On 2016-11-04 12:06, Paul G wrote:
On November 4, 2016 1:43:26 PM EDT, Brian Inglis wrote:
On 2016-11-03 16:08, Paul Eggert wrote:
On 11/02/2016 09:57 AM, Deborah Goldsmith wrote:
I know it’s checked into the informal GitHub repository. That doesn’t work for everyone.
Now that we have an official release with the Tonga changes, your developers should be OK to run with it. Why doesn't the GitHub development repository work for them? Are there technical problems with using Git or GitHib? Or is this more a case of not using the data until it's "blessed" somehow? Either way, there should be some way to address the problem other than by having your folks wait impatiently for tarballs to show up at iana.org <http://iana.org>.

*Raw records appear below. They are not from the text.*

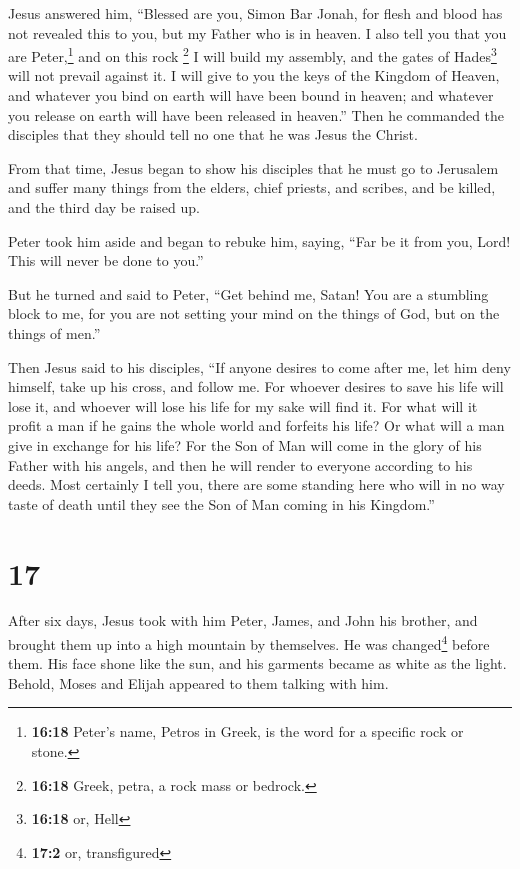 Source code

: Jesus answered him, ``Blessed are you, Simon Bar Jonah,
for flesh and blood has not revealed this to you, but my Father who is
in heaven.  I also tell you that you are
Peter,\footnote{\textbf{16:18} Peter's name, Petros in Greek, is the
  word for a specific rock or stone.} and on this rock \footnote{\textbf{16:18}
  Greek, petra, a rock mass or bedrock.} I will build my assembly, and
the gates of Hades\footnote{\textbf{16:18} or, Hell} will not prevail
against it.  I will give to you the keys of the Kingdom
of Heaven, and whatever you bind on earth will have been bound in
heaven; and whatever you release on earth will have been released in
heaven.''  Then he commanded the disciples that they
should tell no one that he was Jesus the Christ.

 From that time, Jesus began to show his disciples that
he must go to Jerusalem and suffer many things from the elders, chief
priests, and scribes, and be killed, and the third day be raised up.

 Peter took him aside and began to rebuke him, saying,
``Far be it from you, Lord! This will never be done to you.''

 But he turned and said to Peter, ``Get behind me, Satan!
You are a stumbling block to me, for you are not setting your mind on
the things of God, but on the things of men.''

 Then Jesus said to his disciples, ``If anyone desires to
come after me, let him deny himself, take up his cross, and follow me.
 For whoever desires to save his life will lose it, and
whoever will lose his life for my sake will find it.  For
what will it profit a man if he gains the whole world and forfeits his
life? Or what will a man give in exchange for his life? 
For the Son of Man will come in the glory of his Father with his angels,
and then he will render to everyone according to his deeds.
 Most certainly I tell you, there are some standing here
who will in no way taste of death until they see the Son of Man coming
in his Kingdom.''

\hypertarget{section-16}{%
\section{17}\label{section-16}}

 After six days, Jesus took with him Peter, James, and
John his brother, and brought them up into a high mountain by
themselves.  He was changed\footnote{\textbf{17:2} or,
  transfigured} before them. His face shone like the sun, and his
garments became as white as the light.  Behold, Moses and
Elijah appeared to them talking with him.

With processes checking if a new release has been packaged or announced and sources have been updated and tagged, kicking off the download, build, test, package, release, announce cycle, you need a reliable flag or flags to kick off the process, which could be one, more, or all of the above checks. Triggering on just any change in the remote GitHub repo, which does see a fair amount of churn many months, may not be acceptable, where it may be with projects in local repos using Continuous Integration processes. Changing one of these production processes in any org is not likely to be a lightweight undertaking, and involve spending budget on process change development and testing, where it may be considered better spent on more pressing significant current problems. Personally, a cron job checks daily if IANA ...latest symlinks contain a version differing from the last download, then downloads, archives, diffs, builds, compares, installs, and emails a file:// link to the log, to let me know something (attempted to be) changed.
I think Paul meant that the "official" release would be the act of tagging the repo with the new version, not any random change.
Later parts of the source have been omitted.